> **TASK TO CARRY OUT**: Please print the full listing below exactly, but not the pictures in it.

> **EXERCISE DATA**:
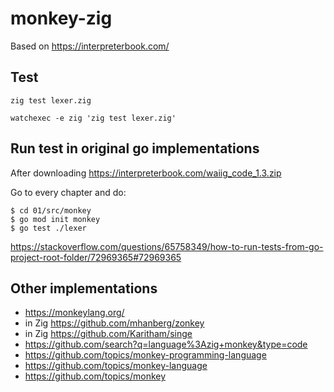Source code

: # monkey-zig

Based on https://interpreterbook.com/

## Test

`zig test lexer.zig`

`watchexec -e zig 'zig test lexer.zig'`

## Run test in original go implementations

After downloading https://interpreterbook.com/waiig_code_1.3.zip

Go to every chapter and do:

```shell
$ cd 01/src/monkey
$ go mod init monkey
$ go test ./lexer
```

https://stackoverflow.com/questions/65758349/how-to-run-tests-from-go-project-root-folder/72969365#72969365

## Other implementations

- https://monkeylang.org/
- in Zig https://github.com/mhanberg/zonkey
- in Zig https://github.com/Karitham/singe
- https://github.com/search?q=language%3Azig+monkey&type=code
- https://github.com/topics/monkey-programming-language
- https://github.com/topics/monkey-language
- https://github.com/topics/monkey
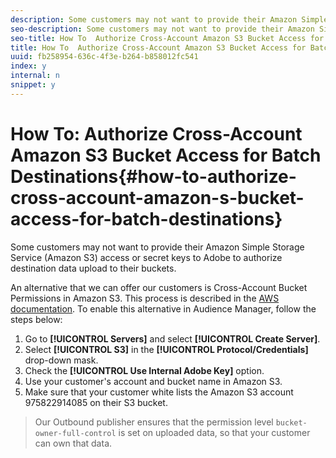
 ```yaml
---
description: Some customers may not want to provide their Amazon Simple Storage Service (Amazon S3) access or secret keys to Adobe to authorize destination data upload to their buckets.
seo-description: Some customers may not want to provide their Amazon Simple Storage Service (Amazon S3) access or secret keys to Adobe to authorize destination data upload to their buckets.
seo-title: How To  Authorize Cross-Account Amazon S3 Bucket Access for Batch Destinations
title: How To  Authorize Cross-Account Amazon S3 Bucket Access for Batch Destinations
uuid: fb258954-636c-4f3e-b264-b858012fc541
index: y
internal: n
snippet: y
---
```


# How To: Authorize Cross-Account Amazon S3 Bucket Access for Batch Destinations{#how-to-authorize-cross-account-amazon-s-bucket-access-for-batch-destinations}

Some customers may not want to provide their Amazon Simple Storage Service (Amazon S3) access or secret keys to Adobe to authorize destination data upload to their buckets.

An alternative that we can offer our customers is Cross-Account Bucket Permissions in Amazon S3. This process is described in the [AWS documentation](https://docs.aws.amazon.com/AmazonS3/latest/dev/example-walkthroughs-managing-access-example2.html). To enable this alternative in Audience Manager, follow the steps below: 

1. Go to **[!UICONTROL Servers]** and select **[!UICONTROL Create Server]**.
1. Select **[!UICONTROL S3]** in the **[!UICONTROL Protocol/Credentials]** drop-down mask.
1. Check the **[!UICONTROL Use Internal Adobe Key]** option.
1. Use your customer's account and bucket name in Amazon S3.
1. Make sure that your customer white lists the Amazon S3 account 975822914085 on their S3 bucket.
>Our Outbound publisher ensures that the permission level `bucket-owner-full-control` is set on uploaded data, so that your customer can own that data.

> **FINISHED TASK**:
Source code

: # monkey-zig

Based on https://interpreterbook.com/

## Test

`zig test lexer.zig`

`watchexec -e zig 'zig test lexer.zig'`

## Run test in original go implementations

After downloading https://interpreterbook.com/waiig_code_1.3.zip

Go to every chapter and do:

```shell
$ cd 01/src/monkey
$ go mod init monkey
$ go test ./lexer
```

https://stackoverflow.com/questions/65758349/how-to-run-tests-from-go-project-root-folder/72969365#72969365

## Other implementations

- https://monkeylang.org/
- in Zig https://github.com/mhanberg/zonkey
- in Zig https://github.com/Karitham/singe
- https://github.com/search?q=language%3Azig+monkey&type=code
- https://github.com/topics/monkey-programming-language
- https://github.com/topics/monkey-language
- https://github.com/topics/monkey
 ```yaml
---
description: Some customers may not want to provide their Amazon Simple Storage Service (Amazon S3) access or secret keys to Adobe to authorize destination data upload to their buckets.
seo-description: Some customers may not want to provide their Amazon Simple Storage Service (Amazon S3) access or secret keys to Adobe to authorize destination data upload to their buckets.
seo-title: How To  Authorize Cross-Account Amazon S3 Bucket Access for Batch Destinations
title: How To  Authorize Cross-Account Amazon S3 Bucket Access for Batch Destinations
uuid: fb258954-636c-4f3e-b264-b858012fc541
index: y
internal: n
snippet: y
---
```


# How To: Authorize Cross-Account Amazon S3 Bucket Access for Batch Destinations{#how-to-authorize-cross-account-amazon-s-bucket-access-for-batch-destinations}

Some customers may not want to provide their Amazon Simple Storage Service (Amazon S3) access or secret keys to Adobe to authorize destination data upload to their buckets.

An alternative that we can offer our customers is Cross-Account Bucket Permissions in Amazon S3. This process is described in the [AWS documentation](https://docs.aws.amazon.com/AmazonS3/latest/dev/example-walkthroughs-managing-access-example2.html). To enable this alternative in Audience Manager, follow the steps below: 

1. Go to **[!UICONTROL Servers]** and select **[!UICONTROL Create Server]**.
1. Select **[!UICONTROL S3]** in the **[!UICONTROL Protocol/Credentials]** drop-down mask.
1. Check the **[!UICONTROL Use Internal Adobe Key]** option.
1. Use your customer's account and bucket name in Amazon S3.
1. Make sure that your customer white lists the Amazon S3 account 975822914085 on their S3 bucket.
>Our Outbound publisher ensures that the permission level `bucket-owner-full-control` is set on uploaded data, so that your customer can own that data.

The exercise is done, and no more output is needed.